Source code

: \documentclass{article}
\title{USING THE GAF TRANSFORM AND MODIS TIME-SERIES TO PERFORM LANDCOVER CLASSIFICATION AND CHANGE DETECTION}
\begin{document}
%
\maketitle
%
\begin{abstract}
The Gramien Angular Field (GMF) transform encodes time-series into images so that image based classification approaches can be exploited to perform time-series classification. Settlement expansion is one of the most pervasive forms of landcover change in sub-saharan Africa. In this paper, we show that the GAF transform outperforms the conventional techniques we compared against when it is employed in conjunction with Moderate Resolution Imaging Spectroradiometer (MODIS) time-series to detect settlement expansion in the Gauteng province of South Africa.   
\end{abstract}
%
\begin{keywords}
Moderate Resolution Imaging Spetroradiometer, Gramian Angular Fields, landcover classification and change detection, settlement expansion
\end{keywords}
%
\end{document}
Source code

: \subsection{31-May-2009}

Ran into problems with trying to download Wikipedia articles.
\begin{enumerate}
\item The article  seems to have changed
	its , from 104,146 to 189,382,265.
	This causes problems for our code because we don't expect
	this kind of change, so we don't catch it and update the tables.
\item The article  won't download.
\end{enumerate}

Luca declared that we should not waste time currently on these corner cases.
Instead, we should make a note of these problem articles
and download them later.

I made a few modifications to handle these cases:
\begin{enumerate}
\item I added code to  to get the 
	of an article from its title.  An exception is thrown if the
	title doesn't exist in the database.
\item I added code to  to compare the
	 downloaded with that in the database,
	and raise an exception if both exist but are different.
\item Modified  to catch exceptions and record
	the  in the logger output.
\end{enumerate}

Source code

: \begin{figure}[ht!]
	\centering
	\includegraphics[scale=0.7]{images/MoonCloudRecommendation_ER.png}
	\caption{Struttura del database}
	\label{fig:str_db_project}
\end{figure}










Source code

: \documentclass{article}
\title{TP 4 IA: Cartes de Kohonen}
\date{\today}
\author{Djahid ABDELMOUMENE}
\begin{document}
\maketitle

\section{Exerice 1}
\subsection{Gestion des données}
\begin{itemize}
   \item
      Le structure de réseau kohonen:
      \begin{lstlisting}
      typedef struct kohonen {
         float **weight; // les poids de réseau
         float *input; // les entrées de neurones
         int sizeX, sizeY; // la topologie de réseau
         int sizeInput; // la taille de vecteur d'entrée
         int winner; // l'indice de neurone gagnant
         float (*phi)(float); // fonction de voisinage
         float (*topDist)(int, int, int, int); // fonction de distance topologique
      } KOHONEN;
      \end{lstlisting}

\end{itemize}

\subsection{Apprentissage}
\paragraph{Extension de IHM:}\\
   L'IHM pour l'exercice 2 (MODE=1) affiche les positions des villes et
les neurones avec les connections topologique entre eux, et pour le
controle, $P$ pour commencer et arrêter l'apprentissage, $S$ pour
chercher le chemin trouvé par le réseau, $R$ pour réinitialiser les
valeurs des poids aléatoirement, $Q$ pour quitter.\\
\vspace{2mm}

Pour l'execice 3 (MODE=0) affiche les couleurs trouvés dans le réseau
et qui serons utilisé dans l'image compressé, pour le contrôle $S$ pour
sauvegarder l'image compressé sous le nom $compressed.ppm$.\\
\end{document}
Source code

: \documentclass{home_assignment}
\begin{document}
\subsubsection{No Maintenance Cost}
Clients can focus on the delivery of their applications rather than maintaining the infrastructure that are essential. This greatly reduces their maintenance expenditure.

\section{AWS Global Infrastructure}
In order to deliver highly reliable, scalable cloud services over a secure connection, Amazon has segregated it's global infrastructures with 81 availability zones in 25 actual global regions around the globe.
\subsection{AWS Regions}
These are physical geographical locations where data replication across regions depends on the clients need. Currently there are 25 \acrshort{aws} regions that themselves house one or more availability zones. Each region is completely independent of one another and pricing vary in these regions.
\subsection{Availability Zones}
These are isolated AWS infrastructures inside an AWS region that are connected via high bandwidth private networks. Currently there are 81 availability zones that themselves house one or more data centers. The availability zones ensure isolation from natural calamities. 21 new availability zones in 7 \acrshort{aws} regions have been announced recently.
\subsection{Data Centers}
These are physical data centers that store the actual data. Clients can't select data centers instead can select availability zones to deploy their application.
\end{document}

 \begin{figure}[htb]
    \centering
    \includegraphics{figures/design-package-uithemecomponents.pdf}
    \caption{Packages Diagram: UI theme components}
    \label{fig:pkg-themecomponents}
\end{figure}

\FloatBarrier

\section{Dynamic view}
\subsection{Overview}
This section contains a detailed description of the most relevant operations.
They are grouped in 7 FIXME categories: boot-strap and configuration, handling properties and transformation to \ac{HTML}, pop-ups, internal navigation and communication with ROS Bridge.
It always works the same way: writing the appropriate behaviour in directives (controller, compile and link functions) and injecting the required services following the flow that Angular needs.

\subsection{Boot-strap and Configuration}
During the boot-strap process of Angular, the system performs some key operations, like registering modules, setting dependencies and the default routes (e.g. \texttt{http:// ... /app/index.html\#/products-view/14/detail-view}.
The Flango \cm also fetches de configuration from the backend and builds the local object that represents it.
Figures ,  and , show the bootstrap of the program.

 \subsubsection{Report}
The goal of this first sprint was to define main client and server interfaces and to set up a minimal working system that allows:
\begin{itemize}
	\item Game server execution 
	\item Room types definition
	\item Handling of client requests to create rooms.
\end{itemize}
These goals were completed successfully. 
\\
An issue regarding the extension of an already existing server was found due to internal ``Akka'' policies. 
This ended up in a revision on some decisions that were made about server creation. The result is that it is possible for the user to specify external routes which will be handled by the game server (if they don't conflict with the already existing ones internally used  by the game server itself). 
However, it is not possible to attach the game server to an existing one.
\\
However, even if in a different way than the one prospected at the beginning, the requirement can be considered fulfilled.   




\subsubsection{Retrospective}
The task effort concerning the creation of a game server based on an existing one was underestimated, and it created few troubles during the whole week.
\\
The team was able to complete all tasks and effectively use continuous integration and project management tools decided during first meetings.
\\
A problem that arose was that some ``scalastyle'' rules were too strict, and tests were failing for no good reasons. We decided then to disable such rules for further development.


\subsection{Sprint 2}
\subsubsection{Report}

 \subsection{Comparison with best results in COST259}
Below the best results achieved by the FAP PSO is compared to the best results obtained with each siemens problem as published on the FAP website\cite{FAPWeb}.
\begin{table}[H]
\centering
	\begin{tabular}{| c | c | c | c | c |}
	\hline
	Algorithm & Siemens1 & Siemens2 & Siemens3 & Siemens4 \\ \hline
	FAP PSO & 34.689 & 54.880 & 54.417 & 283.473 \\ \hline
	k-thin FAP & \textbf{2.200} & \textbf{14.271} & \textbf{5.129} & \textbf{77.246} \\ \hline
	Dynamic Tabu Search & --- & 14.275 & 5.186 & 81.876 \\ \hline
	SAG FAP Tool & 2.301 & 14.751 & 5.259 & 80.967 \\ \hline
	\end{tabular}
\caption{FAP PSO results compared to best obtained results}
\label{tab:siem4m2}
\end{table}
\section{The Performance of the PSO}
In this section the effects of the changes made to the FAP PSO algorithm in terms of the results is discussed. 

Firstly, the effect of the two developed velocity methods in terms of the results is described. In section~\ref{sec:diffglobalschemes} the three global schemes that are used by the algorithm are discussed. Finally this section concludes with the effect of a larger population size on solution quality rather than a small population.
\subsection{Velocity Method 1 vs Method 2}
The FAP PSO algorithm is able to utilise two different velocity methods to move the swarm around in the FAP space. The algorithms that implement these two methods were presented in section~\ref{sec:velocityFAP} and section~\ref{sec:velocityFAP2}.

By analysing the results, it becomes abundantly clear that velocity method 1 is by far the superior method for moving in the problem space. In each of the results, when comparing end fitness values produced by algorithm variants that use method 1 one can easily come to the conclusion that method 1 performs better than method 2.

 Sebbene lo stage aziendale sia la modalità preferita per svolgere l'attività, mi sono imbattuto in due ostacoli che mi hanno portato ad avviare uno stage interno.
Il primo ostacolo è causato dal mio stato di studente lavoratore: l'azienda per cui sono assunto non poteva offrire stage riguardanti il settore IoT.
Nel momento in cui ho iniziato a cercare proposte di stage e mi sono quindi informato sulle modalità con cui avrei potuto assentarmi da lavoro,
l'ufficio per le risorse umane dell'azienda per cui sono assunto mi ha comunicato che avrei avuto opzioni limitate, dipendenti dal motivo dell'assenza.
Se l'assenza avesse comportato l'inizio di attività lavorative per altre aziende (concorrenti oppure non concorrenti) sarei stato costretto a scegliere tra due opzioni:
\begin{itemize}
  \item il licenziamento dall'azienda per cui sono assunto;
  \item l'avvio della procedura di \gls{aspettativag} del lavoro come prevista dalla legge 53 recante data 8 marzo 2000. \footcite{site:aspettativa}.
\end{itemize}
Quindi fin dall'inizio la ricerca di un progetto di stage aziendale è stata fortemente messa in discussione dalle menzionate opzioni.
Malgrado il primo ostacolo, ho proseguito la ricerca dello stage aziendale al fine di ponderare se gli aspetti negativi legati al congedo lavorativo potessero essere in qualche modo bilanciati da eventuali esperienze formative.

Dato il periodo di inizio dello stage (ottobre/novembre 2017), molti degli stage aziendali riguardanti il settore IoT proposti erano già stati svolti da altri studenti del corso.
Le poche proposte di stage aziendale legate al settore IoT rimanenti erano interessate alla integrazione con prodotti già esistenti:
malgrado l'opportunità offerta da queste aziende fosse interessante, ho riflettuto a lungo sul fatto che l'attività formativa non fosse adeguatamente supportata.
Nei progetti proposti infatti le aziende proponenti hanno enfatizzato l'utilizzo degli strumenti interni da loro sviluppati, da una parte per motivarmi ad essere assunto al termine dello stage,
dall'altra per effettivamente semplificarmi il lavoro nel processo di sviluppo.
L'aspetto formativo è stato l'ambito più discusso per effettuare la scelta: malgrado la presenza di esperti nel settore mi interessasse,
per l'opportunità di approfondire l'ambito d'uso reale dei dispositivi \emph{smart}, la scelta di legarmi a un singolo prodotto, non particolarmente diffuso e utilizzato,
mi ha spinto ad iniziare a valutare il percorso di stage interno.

TASK REQUIREMENTS – Restate exactly the records above from their first line through the line that holds "its , from 104,146 to 189,382,265.", please, including both and leaving out all others.

REPLY –
Source code

: \documentclass{article}
\title{USING THE GAF TRANSFORM AND MODIS TIME-SERIES TO PERFORM LANDCOVER CLASSIFICATION AND CHANGE DETECTION}
\begin{document}
%
\maketitle
%
\begin{abstract}
The Gramien Angular Field (GMF) transform encodes time-series into images so that image based classification approaches can be exploited to perform time-series classification. Settlement expansion is one of the most pervasive forms of landcover change in sub-saharan Africa. In this paper, we show that the GAF transform outperforms the conventional techniques we compared against when it is employed in conjunction with Moderate Resolution Imaging Spectroradiometer (MODIS) time-series to detect settlement expansion in the Gauteng province of South Africa.   
\end{abstract}
%
\begin{keywords}
Moderate Resolution Imaging Spetroradiometer, Gramian Angular Fields, landcover classification and change detection, settlement expansion
\end{keywords}
%
\end{document}
Source code

: \subsection{31-May-2009}

Ran into problems with trying to download Wikipedia articles.
\begin{enumerate}
\item The article  seems to have changed
	its , from 104,146 to 189,382,265.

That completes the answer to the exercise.